Ask no questions, and you’ll be told no lies” – Charles Dickens, Great Expectations.
There are some questions I don’t like to be asked.
I’m a person who, generally speaking, does not enjoy being hounded.
I ran into someone this week whom I had not seen for months. “Have you got a boyfriend yet?” was one of the first things she asked me.
I could have told her about the boys I think of as invisibles. The “good idea at the time” sort of whims and things that led to not-things, the emotionally unavailable, the too-pushy ones, the closeted gays who crash tackled into me on their own spiralling journeys (tangling me in webs I never belonged in), the ones who began so well, but whom I ran from nonetheless because they didn’t think like me – and I need that – and the recent one who seemed nice but whom I kept secret nonetheless, because I thought he would turn out exactly like the others.
But that’s not the focus of this post.
I could have told her I’m fussy about who I let in my life, and about translucent strings which tie me to myself, strings which meme lords tie into starter packs using “daddy issues“, that make me not desperate for a relationship.
But I shouldn’t have to justify to my parents, my extended family, my colleagues, random acquaintances and friends why I’m 21 and single and not really horrified about it.
I’m tangled in an intricate web of expectations.

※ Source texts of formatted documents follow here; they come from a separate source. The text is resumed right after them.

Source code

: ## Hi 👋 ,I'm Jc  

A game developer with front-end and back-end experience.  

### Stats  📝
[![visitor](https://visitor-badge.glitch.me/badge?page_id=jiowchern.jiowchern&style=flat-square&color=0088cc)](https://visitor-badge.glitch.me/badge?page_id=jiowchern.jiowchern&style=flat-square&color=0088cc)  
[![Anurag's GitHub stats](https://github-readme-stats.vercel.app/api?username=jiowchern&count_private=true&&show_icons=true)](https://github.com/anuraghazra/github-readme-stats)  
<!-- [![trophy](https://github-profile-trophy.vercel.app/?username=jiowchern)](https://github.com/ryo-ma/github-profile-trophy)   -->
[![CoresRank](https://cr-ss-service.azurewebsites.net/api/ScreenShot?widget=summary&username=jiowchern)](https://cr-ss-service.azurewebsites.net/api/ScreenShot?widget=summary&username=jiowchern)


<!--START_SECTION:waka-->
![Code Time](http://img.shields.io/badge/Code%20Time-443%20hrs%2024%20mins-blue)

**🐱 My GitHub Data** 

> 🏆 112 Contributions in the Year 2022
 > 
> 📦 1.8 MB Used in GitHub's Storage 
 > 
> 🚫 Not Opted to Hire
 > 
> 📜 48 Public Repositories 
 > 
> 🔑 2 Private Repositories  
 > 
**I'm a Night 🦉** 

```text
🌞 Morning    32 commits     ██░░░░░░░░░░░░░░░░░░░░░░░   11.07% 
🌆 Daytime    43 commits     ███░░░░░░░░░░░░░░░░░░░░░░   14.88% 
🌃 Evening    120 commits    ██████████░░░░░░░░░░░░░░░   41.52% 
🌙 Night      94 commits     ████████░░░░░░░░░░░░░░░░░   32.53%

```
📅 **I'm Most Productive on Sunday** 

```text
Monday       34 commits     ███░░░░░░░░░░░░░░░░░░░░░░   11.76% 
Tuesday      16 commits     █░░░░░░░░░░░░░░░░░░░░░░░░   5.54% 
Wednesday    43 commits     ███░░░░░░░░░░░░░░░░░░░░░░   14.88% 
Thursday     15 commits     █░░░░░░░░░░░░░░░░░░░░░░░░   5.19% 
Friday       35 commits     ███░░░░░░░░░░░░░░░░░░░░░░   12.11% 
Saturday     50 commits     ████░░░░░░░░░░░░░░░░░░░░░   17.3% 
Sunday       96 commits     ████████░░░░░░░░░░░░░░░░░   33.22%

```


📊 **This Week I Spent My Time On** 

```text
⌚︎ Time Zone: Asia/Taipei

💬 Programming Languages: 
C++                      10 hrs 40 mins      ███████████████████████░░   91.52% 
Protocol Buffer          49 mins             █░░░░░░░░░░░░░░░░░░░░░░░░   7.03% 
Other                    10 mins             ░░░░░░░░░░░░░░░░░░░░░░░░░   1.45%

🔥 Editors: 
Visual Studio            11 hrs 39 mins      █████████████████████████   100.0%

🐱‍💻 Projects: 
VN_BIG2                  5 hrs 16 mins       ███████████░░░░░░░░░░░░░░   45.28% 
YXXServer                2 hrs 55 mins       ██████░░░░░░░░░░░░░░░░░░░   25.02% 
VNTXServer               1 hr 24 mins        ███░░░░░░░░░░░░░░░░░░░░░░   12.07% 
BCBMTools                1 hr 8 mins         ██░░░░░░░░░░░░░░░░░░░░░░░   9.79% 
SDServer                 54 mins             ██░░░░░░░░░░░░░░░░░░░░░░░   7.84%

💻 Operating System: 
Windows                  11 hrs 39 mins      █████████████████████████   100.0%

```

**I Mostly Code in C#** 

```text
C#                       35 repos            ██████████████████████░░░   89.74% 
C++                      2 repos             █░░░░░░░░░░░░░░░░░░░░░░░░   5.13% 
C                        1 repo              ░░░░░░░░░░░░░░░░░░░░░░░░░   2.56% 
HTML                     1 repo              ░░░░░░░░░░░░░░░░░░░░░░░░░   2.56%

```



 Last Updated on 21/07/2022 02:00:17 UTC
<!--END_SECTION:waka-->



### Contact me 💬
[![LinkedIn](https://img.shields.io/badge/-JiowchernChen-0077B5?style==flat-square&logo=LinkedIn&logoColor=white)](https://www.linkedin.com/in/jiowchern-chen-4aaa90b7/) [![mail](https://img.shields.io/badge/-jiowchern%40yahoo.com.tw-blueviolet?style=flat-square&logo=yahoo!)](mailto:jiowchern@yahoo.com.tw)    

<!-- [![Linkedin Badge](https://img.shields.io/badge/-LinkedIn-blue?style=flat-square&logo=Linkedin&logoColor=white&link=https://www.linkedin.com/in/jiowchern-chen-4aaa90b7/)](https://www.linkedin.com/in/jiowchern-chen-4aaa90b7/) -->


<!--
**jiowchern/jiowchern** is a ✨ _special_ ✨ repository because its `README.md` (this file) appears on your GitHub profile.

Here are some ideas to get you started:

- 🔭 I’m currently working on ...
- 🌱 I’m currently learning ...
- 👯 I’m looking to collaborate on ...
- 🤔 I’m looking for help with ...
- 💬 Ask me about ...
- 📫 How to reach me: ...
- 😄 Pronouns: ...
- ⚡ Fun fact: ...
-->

As of final marks and feedback sent my way late last week, I have completed all the credit I need for my Bachelor of Communication and Media Studies degree. At the end of next semester, I’ll hopefully have completed all credit for my Bachelor of Commerce, also.
Drawing closer to my potential end of study has ignited a plethora of gentle anxieties in my mind. I can scarcely remember a time in my life where I haven’t been formally studying; I did not take a gap year and next June will mark 4.5 years at the University of Wollongong.
What’s next? – everyone. (Literally, everyone.)
When people ask me what’s next for me, I tell them I do not know. It’s the truth.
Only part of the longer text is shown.